General Electric (NYSE:GE) will announce its first quarter earnings on April 17. The industrial conglomerate is coming off a good last year in which its earnings rose by 7% annually to $1.47 per share.  GE’s 2013 results benefited from strong growth in some of its industrial segments like aviation and oil & gas. Cost cuts implemented across the company’s segments also played a key role in shoring up its profits. Throughout 2013, GE slashed its employee headcount and removed excess enterprise resource planning (ERP) systems. It consolidated production facilities to ensure greater sharing of common resources and also removed significant structural costs from Europe where its results have been impacted by slowdown. These measures enabled GE to reduce its structural costs by $1.6 billion in 2013, expanding its margins by 66 basis points. 

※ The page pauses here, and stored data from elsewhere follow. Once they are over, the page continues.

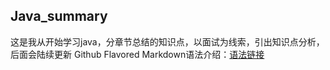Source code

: ## Java_summary
  这是我从开始学习java，分章节总结的知识点，以面试为线索，引出知识点分析，后面会陆续更新
  Github Flavored Markdown语法介绍：[语法链接](https://github.com/guodongxiaren/README) 
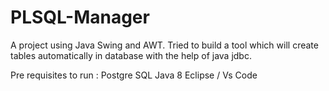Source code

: # PLSQL-Manager
A project using Java Swing and AWT.
Tried to build a tool which will create tables automatically in database with the help of java jdbc.

Pre requisites to run :
  Postgre SQL
  Java 8 
  Eclipse / Vs Code 
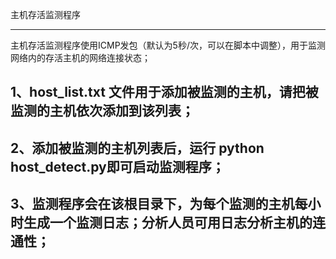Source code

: 主机存活监测程序
***
主机存活监测程序使用ICMP发包（默认为5秒/次，可以在脚本中调整），用于监测网络内的存活主机的网络连接状态；
## 1、host_list.txt 文件用于添加被监测的主机，请把被监测的主机依次添加到该列表；
## 2、添加被监测的主机列表后，运行 python host_detect.py即可启动监测程序；
## 3、监测程序会在该根目录下，为每个监测的主机每小时生成一个监测日志；分析人员可用日志分析主机的连通性；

As these cost reduction measures continue in 2014, we figure gains from these will further expand GE’s margins and profits in the first quarter. In its latest guidance, GE estimates to take out an additional $1 billion from its structural costs in 2014.  We will be noting how much of this is achieved in the first quarter. In our view, GE’s cost reduction is crucial for its profit growth, as the current macro environment does not support strong top line growth. Additionally, we also anticipate GE’s first quarter results to gain from strong growth in some of its industrial segments, particularly aviation and oil & gas. This growth could be offset in part by weaker results from GE’s financial arm, GE Capital, due to its smaller size.
Separately, we will watch GE’s earnings for any new information on the IPO of its North American retail finance unit. We currently have a stock price estimate of $26.66 for GE, marginally ahead of its current market price.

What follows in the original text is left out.